**GOAL OF THE EXERCISE**
Each line of the records that includes "private" should be found and copied.

───── GIVEN ENTRIES ─────

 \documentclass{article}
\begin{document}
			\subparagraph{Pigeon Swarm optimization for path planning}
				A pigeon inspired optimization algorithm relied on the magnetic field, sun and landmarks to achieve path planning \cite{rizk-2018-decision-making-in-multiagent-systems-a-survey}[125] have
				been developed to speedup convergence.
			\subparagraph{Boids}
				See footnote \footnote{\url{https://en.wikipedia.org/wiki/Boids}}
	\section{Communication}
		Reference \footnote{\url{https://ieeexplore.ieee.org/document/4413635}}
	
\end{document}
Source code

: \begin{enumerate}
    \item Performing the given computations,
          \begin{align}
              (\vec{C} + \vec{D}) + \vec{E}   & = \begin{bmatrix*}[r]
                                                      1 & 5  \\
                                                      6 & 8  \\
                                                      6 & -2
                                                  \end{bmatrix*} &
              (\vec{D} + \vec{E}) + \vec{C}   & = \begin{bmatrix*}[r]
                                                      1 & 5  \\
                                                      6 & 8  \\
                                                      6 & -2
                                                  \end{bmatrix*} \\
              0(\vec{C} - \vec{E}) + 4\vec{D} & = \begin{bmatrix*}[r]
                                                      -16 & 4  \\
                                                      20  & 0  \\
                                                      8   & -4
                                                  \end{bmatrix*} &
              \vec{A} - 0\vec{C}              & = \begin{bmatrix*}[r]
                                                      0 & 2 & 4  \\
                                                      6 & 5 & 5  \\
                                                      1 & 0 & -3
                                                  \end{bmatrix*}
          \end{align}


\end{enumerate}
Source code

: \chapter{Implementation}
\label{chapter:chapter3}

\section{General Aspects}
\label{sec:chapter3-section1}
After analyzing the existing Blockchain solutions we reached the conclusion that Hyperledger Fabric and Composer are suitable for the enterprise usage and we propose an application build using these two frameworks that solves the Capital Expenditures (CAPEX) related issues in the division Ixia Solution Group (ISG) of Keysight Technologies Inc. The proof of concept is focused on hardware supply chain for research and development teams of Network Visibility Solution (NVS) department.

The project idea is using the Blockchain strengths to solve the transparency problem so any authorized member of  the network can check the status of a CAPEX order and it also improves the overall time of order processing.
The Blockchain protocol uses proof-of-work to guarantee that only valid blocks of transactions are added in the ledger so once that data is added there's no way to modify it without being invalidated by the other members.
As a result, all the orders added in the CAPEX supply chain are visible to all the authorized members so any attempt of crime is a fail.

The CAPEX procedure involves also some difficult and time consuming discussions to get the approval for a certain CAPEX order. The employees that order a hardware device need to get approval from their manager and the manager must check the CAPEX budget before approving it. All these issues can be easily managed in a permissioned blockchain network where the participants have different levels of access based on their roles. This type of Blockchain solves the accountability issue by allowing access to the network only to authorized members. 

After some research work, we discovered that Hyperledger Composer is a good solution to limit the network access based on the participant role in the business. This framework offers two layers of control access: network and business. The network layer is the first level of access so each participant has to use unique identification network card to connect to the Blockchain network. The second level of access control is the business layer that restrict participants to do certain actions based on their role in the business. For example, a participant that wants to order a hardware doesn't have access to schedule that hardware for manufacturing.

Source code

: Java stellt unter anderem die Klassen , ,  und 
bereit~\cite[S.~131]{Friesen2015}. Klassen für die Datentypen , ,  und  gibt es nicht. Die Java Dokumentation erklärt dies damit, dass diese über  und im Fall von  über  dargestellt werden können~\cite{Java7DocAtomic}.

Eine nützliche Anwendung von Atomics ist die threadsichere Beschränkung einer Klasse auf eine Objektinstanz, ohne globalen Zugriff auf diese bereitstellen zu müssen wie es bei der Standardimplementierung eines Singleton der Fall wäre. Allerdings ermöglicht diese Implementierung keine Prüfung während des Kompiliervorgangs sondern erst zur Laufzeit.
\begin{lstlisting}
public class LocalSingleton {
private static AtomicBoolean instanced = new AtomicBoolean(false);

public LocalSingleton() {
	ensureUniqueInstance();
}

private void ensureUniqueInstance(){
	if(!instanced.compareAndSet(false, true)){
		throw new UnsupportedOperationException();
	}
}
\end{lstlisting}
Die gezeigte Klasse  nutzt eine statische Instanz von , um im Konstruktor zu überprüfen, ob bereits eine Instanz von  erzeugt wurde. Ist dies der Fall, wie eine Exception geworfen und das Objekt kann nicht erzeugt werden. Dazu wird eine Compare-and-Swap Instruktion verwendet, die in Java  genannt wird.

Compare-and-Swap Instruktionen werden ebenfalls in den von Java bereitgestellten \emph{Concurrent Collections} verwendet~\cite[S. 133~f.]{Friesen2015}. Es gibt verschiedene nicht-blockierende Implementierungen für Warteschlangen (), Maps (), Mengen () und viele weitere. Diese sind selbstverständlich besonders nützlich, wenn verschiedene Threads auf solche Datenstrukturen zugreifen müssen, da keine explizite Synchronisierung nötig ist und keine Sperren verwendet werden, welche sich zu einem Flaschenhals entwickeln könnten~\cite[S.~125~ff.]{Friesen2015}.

─────

**RESPONSE TO THE EXERCISE**
private static AtomicBoolean instanced = new AtomicBoolean(false);
private void ensureUniqueInstance(){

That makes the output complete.